Pulse trains via wavetable stretching

In the wavetable formulation, the pulse train can be made by a stretched wavetable:

$${M_a}(\phi) = W (a \phi),$$

where $-\pi \le \phi \le \pi$ is the phase. The function $W$ should be zero at and beyond the points $-\pi$ and $\pi$, and rise to a maximum at 0. A possible choice for the function $W$ is

$$W(\phi) = {1\over2} \left ( \cos(\phi) + 1 \right )$$

which is graphed in part (a) of Figure 6.4. This is known as the Hanning window function; it will come up again in chapter 9.

Figure: Pulse width modulation using the Hanning window function: a. the function $W(\phi)=(1+\cos(\phi))/2$; b. the function repeated at a duty cycle of 100% (modulation index $a=1$); c. the function at a 50% duty cycle ($a=2$).

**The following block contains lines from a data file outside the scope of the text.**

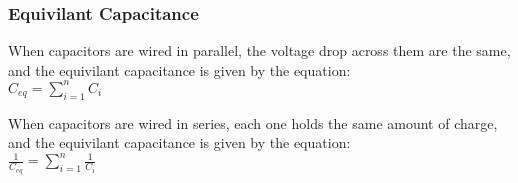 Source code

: \subsubsection*{Equivilant Capacitance}
\hspace{.5cm} When capacitors are wired in parallel, the voltage drop across them are the same, and the equivilant capacitance is given by the equation:\\
\vbox{
    \center
    $C_{eq} = \sum_{i=1}^{n} C_i$
}
\vspace{12pt}

\hspace{.5cm} When capacitors are wired in series, each one holds the same amount of charge, and the equivilant capacitance is given by the equation:\\
\vbox{
    \center
    $\frac{1}{C_{eq}} = \sum_{i=1}^{n} \frac{1}{C_i}$
}

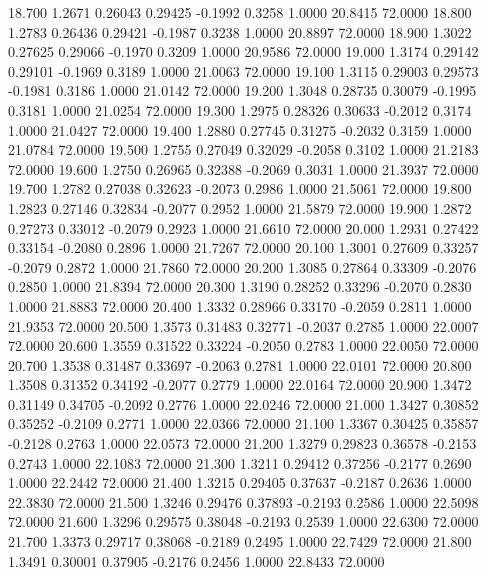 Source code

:   18.700   1.2671   0.26043   0.29425  -0.1992   0.3258   1.0000  20.8415  72.0000
  18.800   1.2783   0.26436   0.29421  -0.1987   0.3238   1.0000  20.8897  72.0000
  18.900   1.3022   0.27625   0.29066  -0.1970   0.3209   1.0000  20.9586  72.0000
  19.000   1.3174   0.29142   0.29101  -0.1969   0.3189   1.0000  21.0063  72.0000
  19.100   1.3115   0.29003   0.29573  -0.1981   0.3186   1.0000  21.0142  72.0000
  19.200   1.3048   0.28735   0.30079  -0.1995   0.3181   1.0000  21.0254  72.0000
  19.300   1.2975   0.28326   0.30633  -0.2012   0.3174   1.0000  21.0427  72.0000
  19.400   1.2880   0.27745   0.31275  -0.2032   0.3159   1.0000  21.0784  72.0000
  19.500   1.2755   0.27049   0.32029  -0.2058   0.3102   1.0000  21.2183  72.0000
  19.600   1.2750   0.26965   0.32388  -0.2069   0.3031   1.0000  21.3937  72.0000
  19.700   1.2782   0.27038   0.32623  -0.2073   0.2986   1.0000  21.5061  72.0000
  19.800   1.2823   0.27146   0.32834  -0.2077   0.2952   1.0000  21.5879  72.0000
  19.900   1.2872   0.27273   0.33012  -0.2079   0.2923   1.0000  21.6610  72.0000
  20.000   1.2931   0.27422   0.33154  -0.2080   0.2896   1.0000  21.7267  72.0000
  20.100   1.3001   0.27609   0.33257  -0.2079   0.2872   1.0000  21.7860  72.0000
  20.200   1.3085   0.27864   0.33309  -0.2076   0.2850   1.0000  21.8394  72.0000
  20.300   1.3190   0.28252   0.33296  -0.2070   0.2830   1.0000  21.8883  72.0000
  20.400   1.3332   0.28966   0.33170  -0.2059   0.2811   1.0000  21.9353  72.0000
  20.500   1.3573   0.31483   0.32771  -0.2037   0.2785   1.0000  22.0007  72.0000
  20.600   1.3559   0.31522   0.33224  -0.2050   0.2783   1.0000  22.0050  72.0000
  20.700   1.3538   0.31487   0.33697  -0.2063   0.2781   1.0000  22.0101  72.0000
  20.800   1.3508   0.31352   0.34192  -0.2077   0.2779   1.0000  22.0164  72.0000
  20.900   1.3472   0.31149   0.34705  -0.2092   0.2776   1.0000  22.0246  72.0000
  21.000   1.3427   0.30852   0.35252  -0.2109   0.2771   1.0000  22.0366  72.0000
  21.100   1.3367   0.30425   0.35857  -0.2128   0.2763   1.0000  22.0573  72.0000
  21.200   1.3279   0.29823   0.36578  -0.2153   0.2743   1.0000  22.1083  72.0000
  21.300   1.3211   0.29412   0.37256  -0.2177   0.2690   1.0000  22.2442  72.0000
  21.400   1.3215   0.29405   0.37637  -0.2187   0.2636   1.0000  22.3830  72.0000
  21.500   1.3246   0.29476   0.37893  -0.2193   0.2586   1.0000  22.5098  72.0000
  21.600   1.3296   0.29575   0.38048  -0.2193   0.2539   1.0000  22.6300  72.0000
  21.700   1.3373   0.29717   0.38068  -0.2189   0.2495   1.0000  22.7429  72.0000
  21.800   1.3491   0.30001   0.37905  -0.2176   0.2456   1.0000  22.8433  72.0000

Realizing this as a repeating waveform, we get a succession of (appropriately sampled) copies of the function $W$, whose duty cycle is $1/a$ (parts b and c of the figure). If you don't wish the copies to overlap we require $a$ to be at least 1. If you want overlap the best strategy is to duplicate the block diagram (Figure 6.3) out of phase, as described in Section 2.4 and realized in Section 2.6.5.